Overview
h5Seurat is the native HDF5 format for Seurat objects. It stores all
components – expression matrices, metadata, reductions, graphs, and
spatial data – in a single .h5Seurat file. This vignette
provides a quick example followed by the format specification.
Quick example
obj <- readRDS(system.file("extdata", "pbmc_demo.rds", package = "scConvert"))
h5s_path <- tempfile(fileext = ".h5Seurat")
writeH5Seurat(obj, h5s_path, overwrite = TRUE, verbose = FALSE)
obj_loaded <- readH5Seurat(h5s_path, verbose = FALSE)
#> Validating h5Seurat file
#> Warning: Adding a command log without an assay associated with it
#> Adding a command log without an assay associated with it
cat("Cells:", ncol(obj_loaded), "| Genes:", nrow(obj_loaded), "\n")

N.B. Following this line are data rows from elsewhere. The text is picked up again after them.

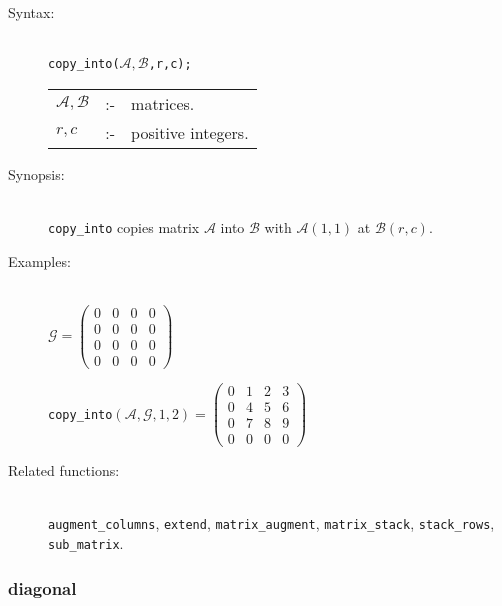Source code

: \begin{description}
\item[Syntax:]\mbox{}\\
\texttt{copy\_into($\mathcal{A,B}$,r,c);}\\[2mm]
\begin{tabular}{l l l}
$\mathcal{A,B}$ &:-& matrices. \\
$r,c$          &:-& positive integers.
\end{tabular}

\item[Synopsis:]\mbox{}\\
\texttt{copy\_into} copies matrix $\mathcal{A}$ into
                $\mathcal{B}$ with $\mathcal{A}(1,1)$ at $\mathcal{B}(r,c)$.

\item[Examples:]\mbox{}\\
  \(\mathcal{G} = \begin{pmatrix} 0 & 0 & 0 & 0 \\ 0 & 0 & 0 & 0 \\
    0 & 0 & 0 & 0 \\ 0 & 0 & 0 & 0 \end{pmatrix}\)

  \texttt{copy\_into}\((\mathcal{A,G},1,2)  =
  \begin{pmatrix} 0 & 1 & 2 & 3 \\ 0 & 4 & 5 & 6 \\ 0 & 7 & 8
    & 9 \\ 0 & 0 & 0 & 0  \end{pmatrix}\)

\item[Related functions:]\mbox{}\\
\texttt{augment\_columns}, \texttt{extend}, \texttt{matrix\_augment},
\texttt{matrix\_stack}, \texttt{stack\_rows}, \texttt{sub\_matrix}.

\end{description}


\subsubsection{diagonal}
\label{linalg:diagonal}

#> Cells: 500 | Genes: 2000
cat("Assays:", paste(Assays(obj_loaded), collapse = ", "), "\n")
#> Assays: RNA
cat("Reductions:", paste(Reductions(obj_loaded), collapse = ", "), "\n")
#> Reductions: pca, umap
DimPlot(obj_loaded, reduction = "umap", group.by = "seurat_annotations") +
ggplot2::ggtitle("Loaded from h5Seurat")
Top-level structure
Every h5Seurat file has the following layout:
| Entry | Type | Required | Description |
|---|---|---|---|
cell.names |
Dataset (string) | Yes | Cell barcodes, length = n_cells |
meta.data |
Group or dataset | Yes | Cell-level metadata (data frame) |
assays/ |
Group | Yes | One sub-group per assay |
reductions/ |
Group | Yes | One sub-group per reduction |
graphs/ |
Group | Yes | One sub-group per neighbor graph |
images/ |
Group | No | Spatial image data (Visium, etc.) |
misc/ |
Group | Yes | Miscellaneous data (list) |
tools/ |
Group | Yes | Tool-specific results (list) |
commands/ |
Group | No | Command log |
Required attributes on the root group:
| Attribute | Type | Description |
|---|---|---|
project |
String | Seurat project name |
active.assay |
String | Default assay name (must exist in assays/) |
version |
String | Seurat version |
Assay layout
Each assay is stored under assays/{name}/:
| Entry | Type | Required | Description |
|---|---|---|---|
features |
Dataset (string) | Yes | Gene/feature names |
data |
Sparse group or dense dataset | Yes | Log-normalized expression (genes x cells) |
counts |
Sparse group or dense dataset | No | Raw UMI counts |
scale.data |
Dense dataset | No | Scaled expression (variable features x cells) |
scaled.features |
Dataset (string) | No | Feature names for scale.data |
variable.features |
Dataset (string) | No | Highly variable feature names |
meta.features |
Group or dataset | No | Feature-level metadata (data frame) |
misc |
Group | No | Additional assay data |
Required attribute: key (string) – the
assay key prefix (e.g., "rna_").
Seurat v5 Assay5 objects are automatically converted to
this layout, with layers stored as separate matrices.
Reductions layout
Each reduction is stored under reductions/{name}/:
| Entry | Type | Required | Description |
|---|---|---|---|
cell.embeddings |
Dense dataset | Yes | Embedding matrix (n_cells x n_components) |
feature.loadings |
Dense dataset | No | Gene loadings (PCA only) |
feature.loadings.projected |
Dense dataset | No | Projected loadings |
misc |
Group | No | Additional data |
Required attributes: active.assay
(string), key (string), global (logical).
Graphs layout
Each graph is stored under graphs/{name}/ as a sparse
matrix group:
| Entry | Type | Description |
|---|---|---|
data |
Dataset | Non-zero edge weights |
indices |
Dataset (int) | 0-based row indices |
indptr |
Dataset (int) | Column pointers (length = n_cells + 1) |
Required attribute: dims (2 integers) –
matrix dimensions. Optional attribute:
assay.used (string).
Common data types
Sparse matrices
Stored as CSC (compressed sparse column) with three datasets:
data, indices, indptr. This
matches the dgCMatrix layout in R. The dims
attribute records (n_rows, n_cols).
Factors
Stored as a group with two datasets:
-
levels– string dataset of unique levels -
values– integer dataset of 1-based level indices
This avoids HDF5 enum types, which are not supported by all HDF5 implementations.
Data frames
Stored as either:
- Dataset – compound HDF5 dataset (when no factors are present)
- Group – one dataset per column, with factors as sub-groups
Group-based data frames may include a colnames attribute
for column ordering and a row.names dataset.